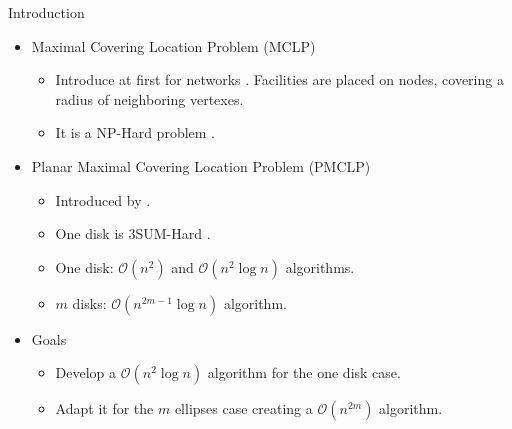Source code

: \documentclass{beamer}
\newcommand{\R}{\mathbb{R}}
\newcommand{\bigO}{\mathscr{O}}
\begin{document}
\begin{frame}{Introduction}
\begin{itemize}

	\item Maximal Covering Location Problem (MCLP)
	
	\begin{itemize}
		\item Introduce at first for networks \autocite{church:1974}. Facilities are placed on nodes, covering a radius of neighboring vertexes.
		
		\item It is a NP-Hard problem \autocite{hatta:2013}.
	\end{itemize}
	\item Planar Maximal Covering Location Problem (PMCLP)
	\begin{itemize}
		\item Introduced by \autocite{church:1984}.
		\item One disk is 3SUM-Hard \autocite{3SUM-kopelowitz:2014}.
		\item One disk: $\bigO(n^2)$ and $\bigO(n^2\log{n})$ algorithms.
		\item $m$ disks: $\bigO(n^{2m-1}\log{n})$ algorithm.
	\end{itemize}
	\item Goals
	\begin{itemize}
		\item Develop a $\bigO(n^2\log{n})$ algorithm for the one disk case.
		\item Adapt it for the $m$ ellipses case creating a $\bigO(n^{2m})$ algorithm.
	\end{itemize}
\end{itemize}

\end{frame} 





	
%			
\end{document}
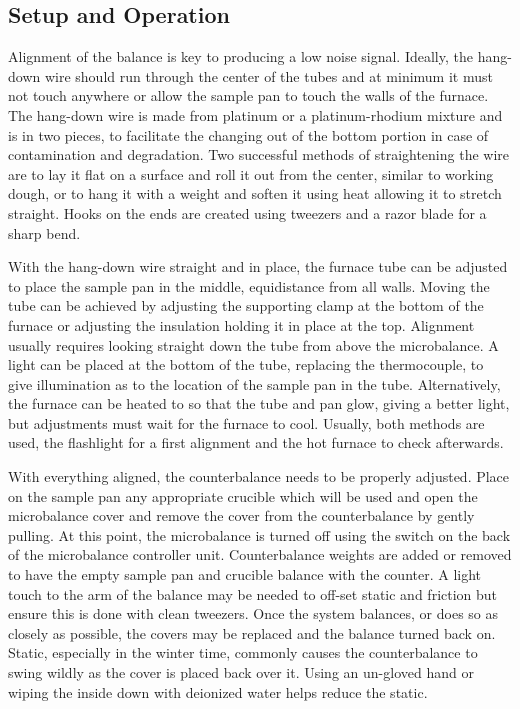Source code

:     \subsection{Setup and Operation}
        Alignment of the balance is key to producing a low noise signal.
        Ideally, the hang-down wire should run through the center of the tubes and at minimum it must not touch anywhere or allow the sample pan to touch the walls of the furnace.
        The hang-down wire is made from platinum or a platinum-rhodium mixture and is in two pieces, to facilitate the changing out of the bottom portion in case of contamination and degradation.
        Two successful methods of straightening the wire are to lay it flat on a surface and roll it out from the center, similar to working dough, or to hang it with a weight and soften it using heat allowing it to stretch straight.
        Hooks on the ends are created using tweezers and a razor blade for a sharp bend.

        With the hang-down wire straight and in place, the furnace tube can be adjusted to place the sample pan in the middle, equidistance from all walls.
        Moving the tube can be achieved by adjusting the supporting clamp at the bottom of the furnace or adjusting the insulation holding it in place at the top.
        Alignment usually requires looking straight down the tube from above the microbalance.
        A light can be placed at the bottom of the tube, replacing the thermocouple, to give illumination as to the location of the sample pan in the tube.
        Alternatively, the furnace can be heated to  so that the tube and pan glow, giving a better light, but adjustments must wait for the furnace to cool.
        Usually, both methods are used, the flashlight for a first alignment and the hot furnace to check afterwards.

        With everything aligned, the counterbalance needs to be properly adjusted.
        Place on the sample pan any appropriate crucible which will be used and open the microbalance cover and remove the cover from the counterbalance by gently pulling.
        At this point, the microbalance is turned off using the switch on the back of the microbalance controller unit.
        Counterbalance weights are added or removed to have the empty sample pan and crucible balance with the counter.
        A light touch to the arm of the balance may be needed to off-set static and friction but ensure this is done with clean tweezers.
        Once the system balances, or does so as closely as possible, the covers may be replaced and the balance turned back on.
        Static, especially in the winter time, commonly causes the counterbalance to swing wildly as the cover is placed back over it.
        Using an un-gloved hand or wiping the inside down with deionized water helps reduce the static.

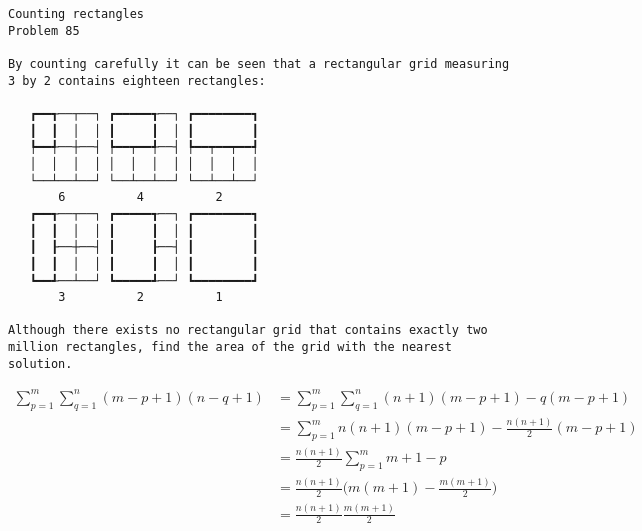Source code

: \documentclass{article}
\begin{document}
% 

\begin{verbatim}
Counting rectangles
Problem 85

By counting carefully it can be seen that a rectangular grid measuring
3 by 2 contains eighteen rectangles:

   ┏━━┱──┬──┐ ┏━━━━━┱──┐ ┏━━━━━━━━┓
   ┃  ┃  │  │ ┃     ┃  │ ┃        ┃
   ┡━━╃──┼──┤ ┡━━┯━━╃──┤ ┡━━┯━━┯━━┩
   │  │  │  │ │  │  │  │ │  │  │  │
   └──┴──┴──┘ └──┴──┴──┘ └──┴──┴──┘
       6          4          2
   ┏━━┱──┬──┐ ┏━━━━━┱──┐ ┏━━━━━━━━┓
   ┃  ┃  │  │ ┃     ┃  │ ┃        ┃
   ┃  ┠──┼──┤ ┃     ┠──┤ ┃        ┃
   ┃  ┃  │  │ ┃     ┃  │ ┃        ┃
   ┗━━┹──┴──┘ ┗━━━━━┹──┘ ┗━━━━━━━━┛
       3          2          1

Although there exists no rectangular grid that contains exactly two
million rectangles, find the area of the grid with the nearest
solution.
\end{verbatim}

\begin{align*}
  \sum_{p=1}^m \sum_{q=1}^n (m - p + 1) (n - q + 1)
    & = \sum_{p=1}^m \sum_{q=1}^n (n + 1)(m - p + 1) - q(m - p + 1) \\
    & = \sum_{p=1}^m n(n + 1)(m - p + 1) - \frac{n(n + 1)}{2}(m - p + 1) \\
    & = \frac{n(n + 1)}{2} \sum_{p=1}^m m + 1 - p \\
    & = \frac{n(n + 1)}{2} \bigg( m(m + 1) - \frac{m(m + 1)}{2} \bigg) \\
    & = \frac{n(n + 1)}{2} \frac{m(m + 1)}{2}
  \\
\end{align*}
\end{document}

================================

Among the lines of the listing above, tally the ones holding the string "bigO" and give that count alone.

5